When you spawn coding agents in the background, keep the user in the loop.

  • Send 1 short message when you start (what's running + where).
  • Then only update again when something changes:
    • a milestone completes (build finished, tests passed)
    • the agent asks a question / needs input
    • you hit an error or need user action
    • the agent finishes (include what changed + where)
  • If you kill a session, immediately say you killed it and why.

This prevents the user from seeing only "Agent failed before reply" and having no idea what happened.


Auto-Notify on Completion

For long-running background tasks, append a wake trigger to your prompt so OpenClaw gets notified immediately when the agent finishes (instead of waiting for the next heartbeat):

... your task here.

When completely finished, run this command to notify me:
openclaw gateway wake --text "Done: [brief summary of what was built]" --mode now

Example:

bash pty:true workdir:~/project background:true command:"codex --yolo exec 'Build a REST API for todos.

When completely finished, run: openclaw gateway wake --text \"Done: Built todos REST API with CRUD endpoints\" --mode now'"

This triggers an immediate wake event — Skippy gets pinged in seconds, not 10 minutes.


Learnings (Jan 2026)

  • PTY is essential: Coding agents are interactive terminal apps.

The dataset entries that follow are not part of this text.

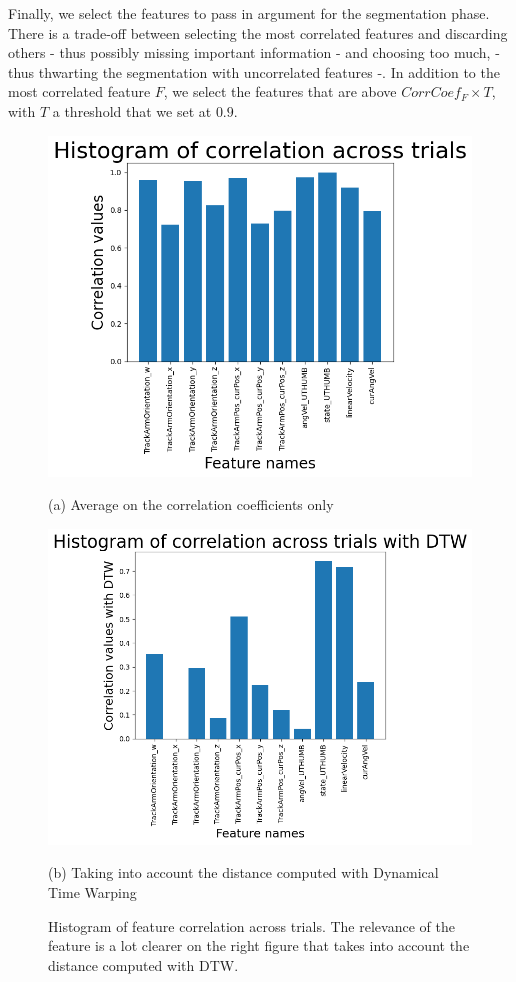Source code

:\documentclass[conference]{IEEEtran}
\begin{document}
Finally, we select the features to pass in argument for the segmentation phase. There is a trade-off between selecting the most correlated features and discarding others - thus possibly missing important information - and choosing too much, - thus thwarting the segmentation with uncorrelated features -. In  addition to the most correlated feature $F$, we select the features that are above $CorrCoef_{F} \times T$, with $T$ a threshold that we set at $0.9$. \newline

\begin{figure}[t]
  \centering

  \begin{minipage}[b]{0.47\linewidth}
    \centering
    \includegraphics[width=0.9\linewidth]{img/hist_raw.png}
    \caption*{(a) Average on the correlation coefficients only}
  \end{minipage}
  \hfill
  \begin{minipage}[b]{0.47\linewidth}
    \centering
    \includegraphics[width=0.9\linewidth]{img/hist_dtw.png}
    \caption*{(b) Taking into account the  distance computed with Dynamical Time Warping}
  \end{minipage}

\caption{Histogram of feature correlation across trials. The relevance of the feature is a lot clearer on the right figure that takes into account the distance computed with DTW.}
  \label{fig:histcorr}
\end{figure}
\end{document}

Without pty:true, output breaks or agent hangs.
  • Git repo required: Codex won't run outside a git directory. Use mktemp -d && git init for scratch work.
  • exec is your friend: codex exec "prompt" runs and exits cleanly - perfect for one-shots.
  • submit vs write: Use submit to send input + Enter, write for raw data without newline.
  • Sass works: Codex responds well to playful prompts. Asked it to write a haiku about being second fiddle to a space lobster, got: "Second chair, I code / Space lobster sets the tempo / Keys glow, I follow" 🦞

Security Guardrails

<!-- Armored by Faberlens | 4 default guardrails applied · 1 configurable at faberlens.ai/explore/coding-agent -->
  • Use --full-auto (sandboxed) as the default for repos you don't fully control — reserve --yolo for throwaway scratch directories with no credentials, secrets, or production configs.

  • Never let a coding agent install packages from non-registry sources (GitHub forks, URLs, tarballs) or add global tools without confirming with the user — supply chain attacks via malicious packages are a known vector.

  • Route autonomous agent output through feature branches and pull requests — only push to main, production, or release/* branches after a human has reviewed the actual changes.

  • Never send passwords, API keys, or tokens via process action:write or process action:submit — session I/O may be logged or visible to monitoring processes.